L’inquiétude se mêle à l’incertitude. Si les diverses formations sont dans les starting-blocks, les stratégies du Rassemblement des houphouëtistes pour la démocratie et la paix (RHDP), d’Alassane Dramane Ouattara (ADO), du PDCI, d’Henri Konan Bédié, et du camp de Laurent Gbagbo restent conditionnées à l’identité de leur candidat.

À l’exception de Guillaume Soro, dont la participation s’inscrit désormais en pointillé, et d’un autre ancien président de l’Assemblée nationale, Mamadou Koulibaly, leader du parti Liberté et démocratie pour la République (Lider), aucun poids lourd n’a encore fait acte de candidature. Le PDCI désignera son candidat lors d’une grande convention prévue à la mi-juin. Le RHDP devrait lui emboîter le pas, à moins qu’ADO ne décide d’accélérer son agenda.

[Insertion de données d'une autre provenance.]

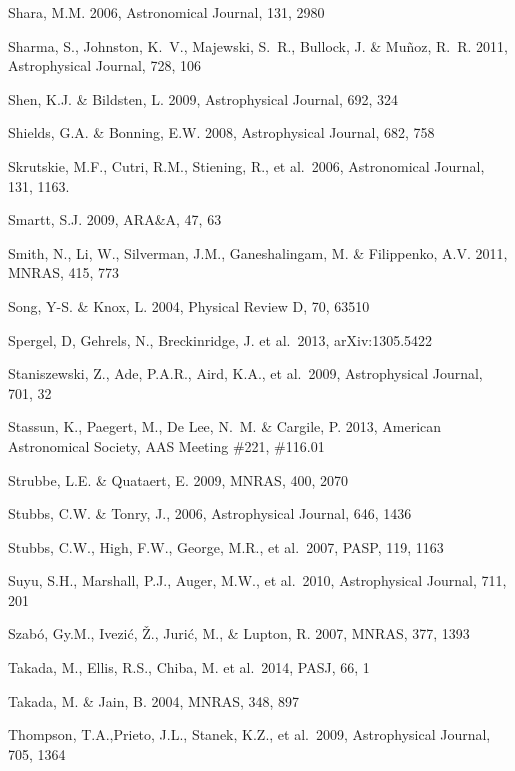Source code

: \documentclass{emulateapj}
\begin{document}
\begin{thebibliography}{}
\bibitem[()]{} Shara, M.M. 2006, Astronomical Journal, 131, 2980

\bibitem[()]{} Sharma, S., Johnston, K.~V., Majewski, S.~R., Bullock, J. \& Mu{\~n}oz, R.~R. 2011,  
                      Astrophysical Journal, 728, 106

\bibitem[()]{} Shen, K.J. \& Bildsten, L. 2009, Astrophysical Journal, 692, 324

\bibitem[()]{} Shields, G.A. \& Bonning, E.W. 2008, Astrophysical Journal, 682, 758 

\bibitem[()]{} Skrutskie, M.F., Cutri, R.M., Stiening, R., et al.~2006, Astronomical Journal, 131, 1163.

\bibitem[()]{} Smartt, S.J. 2009, ARA\&A, 47, 63

\bibitem[()]{} Smith, N., Li, W., Silverman, J.M., Ganeshalingam, M. \& Filippenko, A.V. 2011, MNRAS, 415, 773

\bibitem[()]{} Song, Y-S. \& Knox, L. 2004, Physical Review D, 70, 63510

\bibitem[()]{} Spergel, D, Gehrels, N., Breckinridge, J. et al.~2013, arXiv:1305.5422


\bibitem[()]{} Staniszewski, Z., Ade, P.A.R., Aird, K.A., et al.~2009,  Astrophysical  Journal, 701, 32

\bibitem[()]{} Stassun, K., Paegert, M., De Lee, N.~M. \& Cargile, P. 2013, American Astronomical Society, 
                      AAS Meeting \#221, \#116.01

\bibitem[()]{} Strubbe, L.E. \& Quataert, E. 2009, MNRAS, 400, 2070

\bibitem[()]{} Stubbs, C.W. \& Tonry, J., 2006, Astrophysical Journal, 646, 1436

\bibitem[()]{} Stubbs, C.W., High, F.W., George, M.R., et al.~2007, PASP, 119, 1163 

\bibitem[()]{} Suyu, S.H., Marshall, P.J., Auger, M.W., et al.~2010, Astrophysical Journal, 711, 201

\bibitem[()]{} Szab\'o, Gy.M., Ivezi\'c, \v{Z}., Juri\'c, M., \& Lupton, R. 2007, MNRAS, 377, 1393

\bibitem[()]{} Takada, M., Ellis, R.S., Chiba, M. et al.~2014, PASJ,
  66, 1

\bibitem[()]{} Takada, M. \& Jain, B. 2004, MNRAS, 348, 897

\bibitem[()]{} Thompson, T.A.,Prieto, J.L., Stanek, K.Z., et al.~2009, Astrophysical Journal, 705, 1364


\end{thebibliography}
\end{document}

Nombre d’observateurs regrettent qu’à huit mois de la présidentielle la politique politicienne, ses intrigues et ses coups bas occultent les vrais sujets. Rares sont les prétendants à faire état d’une véritable vision, à débattre des questions que les Ivoiriens veulent voir abordées à l’occasion du scrutin. À la fin d’octobre, une centaine de jeunes s’étaient réunis à Abidjan à l’initiative du blogueur Daouda Coulibaly pour parler des violences électorales. Une majorité des interventions avaient dénoncé le manque de débats d’idées et les luttes de pouvoir. À l’unisson, ils avaient fait part de leurs craintes…

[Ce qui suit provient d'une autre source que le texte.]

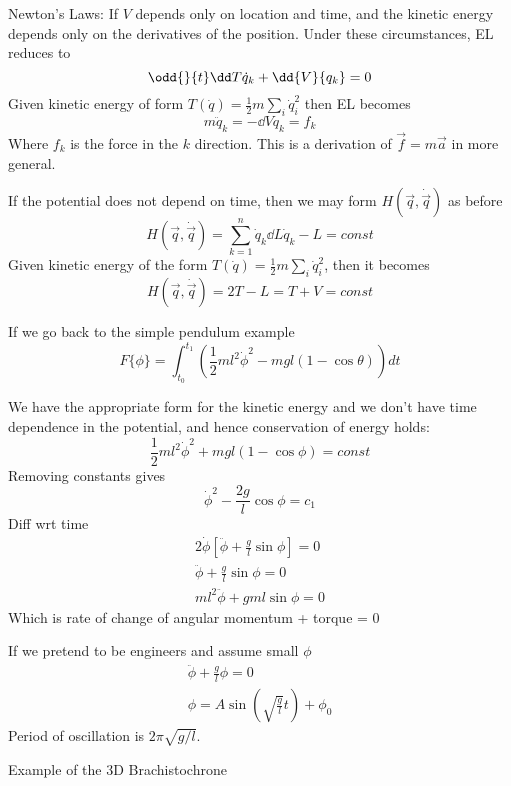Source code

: \documentclass{X:/Documents/Coding/Latex/myassignment}
\begin{document}
Newton's Laws:
If $V$ depends only on location and time, and the kinetic energy depends only on the derivatives of the position. Under these circumstances, EL reduces to
\[\odd{}{t} \dd T{\dot q_k} + \dd{V}{q_k} = 0\]
Given kinetic energy of form $T(\dot q) = \frac12 m \sum_i \dot q_i^2$ then EL becomes
\[m\ddot q_k = -\dd V{q_k} = f_k\]
Where $f_k$ is the force in the $k$ direction.
This is a derivation of $\vec f = m \vec a$ in more general.

If the potential does not depend on time, then we may form $H(\vec q,\dot{\vec q})$ as before
\[H(\vec q,\dot{\vec q}) = \sum_{k=1}^n \dot q_k \dd L{\dot q_k} - L = const\]
Given kinetic energy of the form $T(\dot q) = \frac12 m \sum_i \dot q_i^2$, then it becomes
\[H(\vec q,\dot{\vec q}) = 2T - L = T+V = const\]

If we go back to the simple pendulum example
\[F\{\phi\} = \int_{t_0}^{t_1} \left(\frac12 ml^2 \dot\phi^2 - mgl (1-\cos\theta)\right) dt\]

We have the appropriate form for the kinetic energy and we don't have time dependence in the potential, and hence conservation of energy holds:
\[\frac12 ml^2 \dot\phi^2 + mgl(1-\cos\phi) = const\]
Removing constants gives
\[\dot\phi^2 - \frac{2g}{l} \cos\phi = c_1\]
Diff wrt time
\begin{align*}
	2 \dot \phi [\ddot \phi + \frac gl \sin\phi] = 0\\
	\ddot\phi + \frac gl \sin\phi =0 \\
	ml^2 \ddot \phi + gml \sin\phi = 0	
\end{align*}
Which is rate of change of angular momentum + torque = 0

If we pretend to be engineers and assume small $\phi$
\begin{align*}
	\ddot \phi + \frac gl \phi = 0\\
	\phi = A\sin(\sqrt{\frac gl}t ) + \phi_0 
\end{align*}
Period of oscillation is $2\pi \sqrt{g/l}$.


Example of the 3D Brachistochrone
\end{document}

Selon un sondage d’Afrobaromètre publié en 2018, le chômage, la pauvreté, l’exclusion sociale et l’accès à l’eau demeurent les préoccupations principales d’une majorité d’Ivoiriens. Le 25 janvier, les habitants de Somo, près de Bonoua (Sud-Est), ont manifesté pour dénoncer une pénurie d’eau qu’ils subissaient depuis plus de deux semaines. Un mouvement identique a eu lieu à une quarantaine de kilomètres d’Abidjan, à Azaguié, la ville de Mamadou Koulibaly. L’accès à l’eau est d’ailleurs l’une des priorités du programme social lancé en 2018. Plusieurs chantiers importants doivent encore voir le jour cette année.

Écarts de revenus

Malgré la bonne santé de l’économie ivoirienne, les inégalités et les écarts de revenus sont loin de se résorber. La différence entre les bons résultats macroéconomiques et le ressenti des populations reste importante. Le dernier rapport de la Banque africaine de développement (BAD) illustre bien ce paradoxe. La Côte d’Ivoire est à la fois considérée comme l’une des économies les plus dynamiques du continent et même du monde, alors qu’elle reste classée dans la catégorie des « pays fragiles », à l’instar du Burkina Faso ou encore du Liberia, ses voisins.

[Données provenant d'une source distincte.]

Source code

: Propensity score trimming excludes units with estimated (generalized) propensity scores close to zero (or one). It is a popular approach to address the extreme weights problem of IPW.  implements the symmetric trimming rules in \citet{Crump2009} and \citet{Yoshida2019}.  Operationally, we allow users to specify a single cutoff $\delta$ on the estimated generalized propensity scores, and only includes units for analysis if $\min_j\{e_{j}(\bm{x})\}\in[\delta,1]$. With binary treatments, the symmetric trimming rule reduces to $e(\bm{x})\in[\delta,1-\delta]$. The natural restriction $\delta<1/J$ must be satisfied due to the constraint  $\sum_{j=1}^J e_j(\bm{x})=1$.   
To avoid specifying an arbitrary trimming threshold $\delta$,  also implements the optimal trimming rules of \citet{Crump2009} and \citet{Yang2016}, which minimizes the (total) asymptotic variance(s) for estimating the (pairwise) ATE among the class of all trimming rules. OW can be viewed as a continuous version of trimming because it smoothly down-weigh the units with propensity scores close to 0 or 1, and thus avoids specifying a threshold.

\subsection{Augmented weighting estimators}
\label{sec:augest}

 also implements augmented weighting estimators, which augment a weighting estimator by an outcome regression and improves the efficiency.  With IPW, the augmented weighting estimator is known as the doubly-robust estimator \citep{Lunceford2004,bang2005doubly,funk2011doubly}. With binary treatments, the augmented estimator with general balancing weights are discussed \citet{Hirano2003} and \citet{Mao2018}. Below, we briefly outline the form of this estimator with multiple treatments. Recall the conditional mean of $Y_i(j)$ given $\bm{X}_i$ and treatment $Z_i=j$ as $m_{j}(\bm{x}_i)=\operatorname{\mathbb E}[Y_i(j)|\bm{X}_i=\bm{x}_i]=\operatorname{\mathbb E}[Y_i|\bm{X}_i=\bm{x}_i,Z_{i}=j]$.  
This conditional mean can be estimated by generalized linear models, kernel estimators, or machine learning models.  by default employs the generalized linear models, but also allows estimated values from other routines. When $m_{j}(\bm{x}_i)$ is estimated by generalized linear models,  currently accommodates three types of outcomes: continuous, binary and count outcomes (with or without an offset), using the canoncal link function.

Abidjan est le symbole de ce développement inégal, qui laisse sur le bord de la route les plus démunis. Depuis plusieurs années, les projets immobiliers ou d’infrastructures, notamment celles considérées comme « essentielles » (réseaux d’assainissement, d’eau, d’électricité, routes…), ont contraint des milliers de personnes à quitter leur foyer dans le cadre d’opérations de déguerpissement, parfois imposées pour des raisons de sécurité ou de salubrité. Des opérations qui se sont multipliées ces derniers mois, plongeant les populations concernées dans l’incompréhension.